Appendix A: Asymptotic behavior of the eigenvalues of the operator \(V\tilde{T}V\)

Theorem 5.1

Let \(\lambda _n\) be the decreasing sequence of eigenvalues of the operator \(V\tilde{T}V\), where the operators \(\tilde{T}\) and \(V\) are defined in Eqs. (2.9) and (2.8). We have

$$\begin{aligned} \lambda _n \sim A_{\epsilon } n^{-2} , \end{aligned}$$
(5.1)

where \(A_{\epsilon }\) depends only on \(\epsilon \).

Proof

In order to prove this statement, we first investigate the following problem:

Let \(A\) and \(B\) are two compact, positive, self-adjoint operators. We assume that the eigenvalues of the operator \(A\) are ordered in a decreasing sequence: \(\lambda _1(A)\ge \lambda _2(A)\ge \ldots \ge \lambda _n(A)\ge \ldots \ge 0\). We recall the variational principle as following \(\square \)

Theorem 5.2

$$\begin{aligned} \lambda _n(A)=\max _{F} \min _{O\ne x\in A}\frac{\langle Ax,x\rangle }{\langle x,x\rangle } ;\mathrm{(}\text {where } F\text { is a subspaces of }L^2[a,b];\text { } \dim F=n\mathrm{)}.\nonumber \\ \end{aligned}$$
(5.2)

The \(\max \) is taken over \(F\), the subspace associated with the first \(n\) eigenvectors of \(A\).

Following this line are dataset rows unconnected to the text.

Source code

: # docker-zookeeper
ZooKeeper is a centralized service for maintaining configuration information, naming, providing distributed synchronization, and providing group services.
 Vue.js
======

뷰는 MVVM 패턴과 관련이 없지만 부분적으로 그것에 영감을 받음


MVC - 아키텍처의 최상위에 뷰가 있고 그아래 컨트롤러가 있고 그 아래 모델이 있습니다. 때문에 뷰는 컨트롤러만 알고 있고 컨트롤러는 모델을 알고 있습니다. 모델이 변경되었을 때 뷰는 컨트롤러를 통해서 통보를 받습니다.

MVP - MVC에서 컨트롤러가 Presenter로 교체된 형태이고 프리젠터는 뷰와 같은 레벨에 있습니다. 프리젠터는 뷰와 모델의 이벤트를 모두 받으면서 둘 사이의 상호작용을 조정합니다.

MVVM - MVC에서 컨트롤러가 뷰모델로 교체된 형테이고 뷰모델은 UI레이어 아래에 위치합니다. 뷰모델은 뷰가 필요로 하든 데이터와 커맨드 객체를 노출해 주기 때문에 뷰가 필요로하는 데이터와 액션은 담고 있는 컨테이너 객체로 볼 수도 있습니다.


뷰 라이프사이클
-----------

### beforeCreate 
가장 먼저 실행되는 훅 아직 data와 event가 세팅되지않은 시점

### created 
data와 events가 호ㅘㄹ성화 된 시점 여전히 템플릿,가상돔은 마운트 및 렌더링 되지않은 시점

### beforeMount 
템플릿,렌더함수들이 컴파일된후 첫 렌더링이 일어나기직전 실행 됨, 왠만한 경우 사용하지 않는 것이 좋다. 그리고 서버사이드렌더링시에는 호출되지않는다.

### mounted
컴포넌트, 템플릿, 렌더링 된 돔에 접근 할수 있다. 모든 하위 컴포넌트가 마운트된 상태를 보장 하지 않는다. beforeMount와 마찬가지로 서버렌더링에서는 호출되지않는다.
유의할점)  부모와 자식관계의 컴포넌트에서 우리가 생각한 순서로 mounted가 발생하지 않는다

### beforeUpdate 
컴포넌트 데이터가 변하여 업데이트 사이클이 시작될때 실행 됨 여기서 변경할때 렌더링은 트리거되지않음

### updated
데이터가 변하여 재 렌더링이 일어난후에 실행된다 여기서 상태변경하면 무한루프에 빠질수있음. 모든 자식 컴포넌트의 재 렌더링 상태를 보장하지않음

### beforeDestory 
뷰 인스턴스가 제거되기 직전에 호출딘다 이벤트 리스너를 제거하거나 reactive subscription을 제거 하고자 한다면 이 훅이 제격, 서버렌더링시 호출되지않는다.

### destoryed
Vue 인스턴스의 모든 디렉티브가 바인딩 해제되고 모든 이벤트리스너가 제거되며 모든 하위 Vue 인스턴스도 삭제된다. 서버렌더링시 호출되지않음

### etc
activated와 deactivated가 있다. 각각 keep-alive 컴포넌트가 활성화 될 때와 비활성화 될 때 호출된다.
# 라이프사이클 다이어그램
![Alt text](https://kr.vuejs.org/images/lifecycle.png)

We state two following lemmas which will be needed to prove Theorem 5.1.

Lemma 5.3

Let \(\lambda _n(A)\) and \(\lambda _n(A+B)\) be the \(n^{th}\) eigenvalues of the operators \(A\) and \(A+B\). Then, we have

$$\begin{aligned} \lambda _n(A)-\Vert B\Vert \le \lambda _n(A+B)\le \lambda _n(A)+\Vert B\Vert , \end{aligned}$$
(5.3)

where \(\Vert .\Vert \) defines the norm of an operator in \(L^2[a,b]\) space.

Proof

Let \(F(A)\) be the subspace of \(L^2[a,b]\) associated with the first \(n\) eigenvectors of \(A\). For all \(x\in F(A)\), we have

$$\begin{aligned} \langle (A+B)x,x\rangle = \langle Ax,x\rangle + \langle Bx,x\rangle . \end{aligned}$$

According to the variational principle, we have

$$\begin{aligned} \langle Ax,x\rangle \ge \min _{x\in A}\frac{\langle Ax,x\rangle }{\langle x,x\rangle }\Vert x\Vert ^2=\lambda _n(A)\Vert x\Vert ^2. \end{aligned}$$
(5.4)

Besides, we have

$$\begin{aligned} | \langle Bx,x\rangle | \le \Vert B\Vert \Vert x\Vert ^2. \end{aligned}$$
(5.5)

It follows from Eqs. (5.4) and (5.5) that

$$\begin{aligned} \langle (A+B)x,x\rangle \ge \lambda _n(A)\Vert x\Vert ^2-\Vert B\Vert \Vert x\Vert ^2. \end{aligned}$$

This gives

$$\begin{aligned} \min _{0\ne x\in F}\frac{\langle (A+B)x,x\rangle }{\Vert x\Vert ^2}\ge \lambda _n(A)-\Vert B\Vert . \end{aligned}$$

Again, according to the variational principle, we thus get

$$\begin{aligned} \lambda _n(A+B)\ge \lambda _n(A)-\Vert B\Vert . \end{aligned}$$

In the same manner, if we take \(F(A+B)\) be associated to the first \(n\) eigenvectors of \(A+B\), we can get

$$\begin{aligned} \lambda _n(A+B)\le \lambda _n(A)+\Vert B\Vert , \end{aligned}$$

and the Lemma 5.3 follows. \(\square \)

Lemma 5.4

With the notations used in Lemma 5.3, if \(\mathrm{rank}(B) < n < \infty \), then

$$\begin{aligned} \lambda _{n+\mathrm{rank}(B)}(A)\le \lambda _n(A+B)\le \lambda _{n-\mathrm{rank}(B)}(A). \end{aligned}$$
(5.6)

Proof

We call \(F\) the subspace of \(L^2[a,b]\) associated with the first \(n+\mathrm{rank}(B)\) eigenvectors of \(A\).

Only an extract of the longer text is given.